*** Given information ***

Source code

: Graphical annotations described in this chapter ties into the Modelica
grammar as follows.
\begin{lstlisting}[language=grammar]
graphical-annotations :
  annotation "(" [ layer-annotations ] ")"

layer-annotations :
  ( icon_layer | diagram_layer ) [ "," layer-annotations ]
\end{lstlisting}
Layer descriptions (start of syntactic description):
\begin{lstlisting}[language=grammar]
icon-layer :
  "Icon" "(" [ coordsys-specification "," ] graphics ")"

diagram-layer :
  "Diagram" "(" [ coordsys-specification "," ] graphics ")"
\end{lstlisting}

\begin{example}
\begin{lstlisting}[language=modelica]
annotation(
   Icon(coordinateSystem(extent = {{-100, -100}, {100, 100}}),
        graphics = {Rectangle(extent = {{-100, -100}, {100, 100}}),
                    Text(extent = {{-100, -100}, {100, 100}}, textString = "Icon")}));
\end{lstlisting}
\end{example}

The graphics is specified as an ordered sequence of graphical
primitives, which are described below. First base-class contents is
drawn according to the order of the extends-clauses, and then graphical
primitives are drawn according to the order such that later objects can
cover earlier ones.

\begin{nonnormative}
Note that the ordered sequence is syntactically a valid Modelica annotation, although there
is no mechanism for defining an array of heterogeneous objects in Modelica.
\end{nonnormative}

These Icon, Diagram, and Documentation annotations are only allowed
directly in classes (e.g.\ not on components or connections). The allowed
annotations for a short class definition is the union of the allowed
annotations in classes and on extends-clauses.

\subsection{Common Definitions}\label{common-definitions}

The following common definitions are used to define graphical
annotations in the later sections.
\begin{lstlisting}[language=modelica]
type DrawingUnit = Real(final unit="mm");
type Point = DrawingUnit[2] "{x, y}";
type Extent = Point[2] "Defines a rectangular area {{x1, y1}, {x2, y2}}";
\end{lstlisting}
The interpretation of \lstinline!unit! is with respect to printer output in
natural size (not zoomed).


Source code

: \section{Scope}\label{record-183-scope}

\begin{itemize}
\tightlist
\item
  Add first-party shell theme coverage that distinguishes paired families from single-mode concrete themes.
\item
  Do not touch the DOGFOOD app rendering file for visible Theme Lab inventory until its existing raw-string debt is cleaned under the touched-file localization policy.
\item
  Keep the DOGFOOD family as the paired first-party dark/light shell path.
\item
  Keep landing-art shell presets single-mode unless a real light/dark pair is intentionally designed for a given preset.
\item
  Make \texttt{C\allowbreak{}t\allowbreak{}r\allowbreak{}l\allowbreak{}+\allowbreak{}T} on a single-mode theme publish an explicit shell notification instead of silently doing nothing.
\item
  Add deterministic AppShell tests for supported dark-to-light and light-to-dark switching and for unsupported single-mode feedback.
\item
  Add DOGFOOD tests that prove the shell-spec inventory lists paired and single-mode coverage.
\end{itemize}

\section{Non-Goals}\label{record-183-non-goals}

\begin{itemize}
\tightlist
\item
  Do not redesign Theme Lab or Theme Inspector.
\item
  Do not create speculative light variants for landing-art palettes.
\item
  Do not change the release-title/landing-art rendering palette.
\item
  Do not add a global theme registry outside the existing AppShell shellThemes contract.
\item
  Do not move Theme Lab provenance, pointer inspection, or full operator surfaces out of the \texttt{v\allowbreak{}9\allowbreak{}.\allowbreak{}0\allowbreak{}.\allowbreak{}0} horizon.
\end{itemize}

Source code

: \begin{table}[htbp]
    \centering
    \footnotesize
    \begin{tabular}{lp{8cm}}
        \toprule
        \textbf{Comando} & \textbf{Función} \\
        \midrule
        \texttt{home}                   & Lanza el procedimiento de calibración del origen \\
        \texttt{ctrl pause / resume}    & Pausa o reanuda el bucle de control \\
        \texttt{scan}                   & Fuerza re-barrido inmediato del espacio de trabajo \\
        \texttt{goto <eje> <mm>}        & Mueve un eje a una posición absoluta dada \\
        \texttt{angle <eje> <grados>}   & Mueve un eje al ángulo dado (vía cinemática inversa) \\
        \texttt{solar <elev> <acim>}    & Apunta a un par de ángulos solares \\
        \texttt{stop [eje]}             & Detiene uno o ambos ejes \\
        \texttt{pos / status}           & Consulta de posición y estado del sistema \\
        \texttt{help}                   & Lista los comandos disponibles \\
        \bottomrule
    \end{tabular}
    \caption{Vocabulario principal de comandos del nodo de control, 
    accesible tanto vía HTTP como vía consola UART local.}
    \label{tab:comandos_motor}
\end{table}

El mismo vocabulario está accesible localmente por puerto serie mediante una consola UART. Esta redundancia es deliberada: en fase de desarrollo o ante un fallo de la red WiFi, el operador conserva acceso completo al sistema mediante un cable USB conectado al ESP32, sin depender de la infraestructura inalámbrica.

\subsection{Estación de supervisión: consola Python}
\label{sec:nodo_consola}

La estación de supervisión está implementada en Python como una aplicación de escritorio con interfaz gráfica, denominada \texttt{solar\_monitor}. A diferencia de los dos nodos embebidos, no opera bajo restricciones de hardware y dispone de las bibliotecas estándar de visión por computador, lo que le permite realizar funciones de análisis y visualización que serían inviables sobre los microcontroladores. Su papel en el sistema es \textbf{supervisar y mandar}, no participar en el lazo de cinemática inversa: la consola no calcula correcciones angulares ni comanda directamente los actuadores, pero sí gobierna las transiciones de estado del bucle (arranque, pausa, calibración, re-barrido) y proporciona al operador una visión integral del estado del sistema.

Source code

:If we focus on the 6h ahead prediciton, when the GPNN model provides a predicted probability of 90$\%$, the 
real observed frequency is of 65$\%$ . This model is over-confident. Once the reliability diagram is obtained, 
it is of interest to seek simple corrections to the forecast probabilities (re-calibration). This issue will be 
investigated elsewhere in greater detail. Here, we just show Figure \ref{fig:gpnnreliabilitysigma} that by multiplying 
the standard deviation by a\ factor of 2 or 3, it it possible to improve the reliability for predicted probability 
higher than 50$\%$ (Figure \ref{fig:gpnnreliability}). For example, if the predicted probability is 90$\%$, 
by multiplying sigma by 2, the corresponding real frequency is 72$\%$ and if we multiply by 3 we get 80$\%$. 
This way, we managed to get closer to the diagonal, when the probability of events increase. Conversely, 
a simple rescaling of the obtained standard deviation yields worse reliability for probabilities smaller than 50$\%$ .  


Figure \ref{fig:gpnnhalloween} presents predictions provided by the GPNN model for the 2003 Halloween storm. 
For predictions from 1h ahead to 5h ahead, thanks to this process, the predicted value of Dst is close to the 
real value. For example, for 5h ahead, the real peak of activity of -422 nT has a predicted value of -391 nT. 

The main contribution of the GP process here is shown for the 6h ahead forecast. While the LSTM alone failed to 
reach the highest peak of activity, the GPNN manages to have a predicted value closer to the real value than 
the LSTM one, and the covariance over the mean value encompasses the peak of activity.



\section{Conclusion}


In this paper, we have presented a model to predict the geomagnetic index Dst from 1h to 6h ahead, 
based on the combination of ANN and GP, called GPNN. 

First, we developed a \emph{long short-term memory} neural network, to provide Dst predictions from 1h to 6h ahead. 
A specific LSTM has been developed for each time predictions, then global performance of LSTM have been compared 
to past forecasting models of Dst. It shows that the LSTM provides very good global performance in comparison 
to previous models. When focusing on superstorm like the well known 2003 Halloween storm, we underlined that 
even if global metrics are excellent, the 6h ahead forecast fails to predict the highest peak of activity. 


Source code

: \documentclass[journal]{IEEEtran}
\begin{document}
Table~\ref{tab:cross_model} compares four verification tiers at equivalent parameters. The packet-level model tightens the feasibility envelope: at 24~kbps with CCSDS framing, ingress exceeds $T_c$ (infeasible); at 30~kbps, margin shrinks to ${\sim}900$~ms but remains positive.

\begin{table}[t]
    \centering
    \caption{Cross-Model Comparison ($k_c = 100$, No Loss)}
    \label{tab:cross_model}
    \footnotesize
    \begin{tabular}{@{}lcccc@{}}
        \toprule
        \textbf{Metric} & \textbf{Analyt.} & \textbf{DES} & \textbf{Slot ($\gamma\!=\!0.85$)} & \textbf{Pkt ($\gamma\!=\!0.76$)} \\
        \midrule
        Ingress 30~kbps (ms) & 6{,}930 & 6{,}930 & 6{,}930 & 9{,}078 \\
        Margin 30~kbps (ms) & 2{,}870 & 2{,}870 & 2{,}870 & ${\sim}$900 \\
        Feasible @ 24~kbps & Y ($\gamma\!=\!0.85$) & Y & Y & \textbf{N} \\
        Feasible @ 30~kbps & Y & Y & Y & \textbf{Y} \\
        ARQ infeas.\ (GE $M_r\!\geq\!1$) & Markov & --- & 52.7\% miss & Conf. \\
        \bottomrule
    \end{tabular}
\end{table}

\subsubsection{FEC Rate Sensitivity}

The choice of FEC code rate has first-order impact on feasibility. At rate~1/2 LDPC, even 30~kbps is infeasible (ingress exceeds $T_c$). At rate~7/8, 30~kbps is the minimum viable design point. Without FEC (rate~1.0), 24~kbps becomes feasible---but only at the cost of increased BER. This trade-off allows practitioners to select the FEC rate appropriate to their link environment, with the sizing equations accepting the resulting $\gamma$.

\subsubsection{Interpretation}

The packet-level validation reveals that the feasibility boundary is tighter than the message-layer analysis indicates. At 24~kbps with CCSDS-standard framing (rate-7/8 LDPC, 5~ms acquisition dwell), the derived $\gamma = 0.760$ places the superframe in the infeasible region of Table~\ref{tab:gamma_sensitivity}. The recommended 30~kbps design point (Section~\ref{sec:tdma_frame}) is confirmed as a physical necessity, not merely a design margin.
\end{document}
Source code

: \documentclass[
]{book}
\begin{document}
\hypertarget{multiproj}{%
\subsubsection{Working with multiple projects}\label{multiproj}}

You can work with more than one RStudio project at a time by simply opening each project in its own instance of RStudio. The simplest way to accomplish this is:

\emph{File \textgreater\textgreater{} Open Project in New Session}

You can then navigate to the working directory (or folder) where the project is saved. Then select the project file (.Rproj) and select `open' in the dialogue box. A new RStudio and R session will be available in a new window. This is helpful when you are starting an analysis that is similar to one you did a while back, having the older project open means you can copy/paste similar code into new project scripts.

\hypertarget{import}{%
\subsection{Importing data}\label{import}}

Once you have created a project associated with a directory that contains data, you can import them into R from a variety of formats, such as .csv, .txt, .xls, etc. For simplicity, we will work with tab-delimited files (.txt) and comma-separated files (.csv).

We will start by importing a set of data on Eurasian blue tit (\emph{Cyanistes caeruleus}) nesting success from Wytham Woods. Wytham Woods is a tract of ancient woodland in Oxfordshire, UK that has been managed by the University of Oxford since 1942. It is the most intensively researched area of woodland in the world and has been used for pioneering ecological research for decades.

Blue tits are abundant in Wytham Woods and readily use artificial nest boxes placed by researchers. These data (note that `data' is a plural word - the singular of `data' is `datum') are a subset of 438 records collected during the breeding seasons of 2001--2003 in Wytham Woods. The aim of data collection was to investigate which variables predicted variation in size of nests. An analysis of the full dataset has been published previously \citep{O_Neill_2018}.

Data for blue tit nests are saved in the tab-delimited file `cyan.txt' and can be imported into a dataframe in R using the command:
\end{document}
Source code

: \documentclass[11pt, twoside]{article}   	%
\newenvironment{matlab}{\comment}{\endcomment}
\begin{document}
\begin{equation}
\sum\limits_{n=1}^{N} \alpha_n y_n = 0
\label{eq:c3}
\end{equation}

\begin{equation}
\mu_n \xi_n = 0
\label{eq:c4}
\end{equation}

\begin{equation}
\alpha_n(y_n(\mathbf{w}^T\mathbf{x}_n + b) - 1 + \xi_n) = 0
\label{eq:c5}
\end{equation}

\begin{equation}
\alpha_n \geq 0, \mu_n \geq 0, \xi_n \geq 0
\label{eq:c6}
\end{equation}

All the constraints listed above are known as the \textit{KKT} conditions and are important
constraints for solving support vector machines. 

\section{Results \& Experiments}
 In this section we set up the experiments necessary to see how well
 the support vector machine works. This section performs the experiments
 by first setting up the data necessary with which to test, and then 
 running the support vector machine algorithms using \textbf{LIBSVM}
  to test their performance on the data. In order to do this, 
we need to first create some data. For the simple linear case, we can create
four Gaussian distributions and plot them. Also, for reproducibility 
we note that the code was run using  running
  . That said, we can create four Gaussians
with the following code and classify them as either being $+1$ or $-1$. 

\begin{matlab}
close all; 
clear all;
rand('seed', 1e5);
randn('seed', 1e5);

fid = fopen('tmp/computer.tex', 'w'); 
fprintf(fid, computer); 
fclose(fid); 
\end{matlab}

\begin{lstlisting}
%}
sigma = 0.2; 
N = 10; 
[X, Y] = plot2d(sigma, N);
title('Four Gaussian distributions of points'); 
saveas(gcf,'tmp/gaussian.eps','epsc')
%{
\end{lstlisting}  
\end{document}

***

**Description of the task:** A single number is asked for: how many lines in the entries above hold the string "coverage".

**Answer to the problem:** 2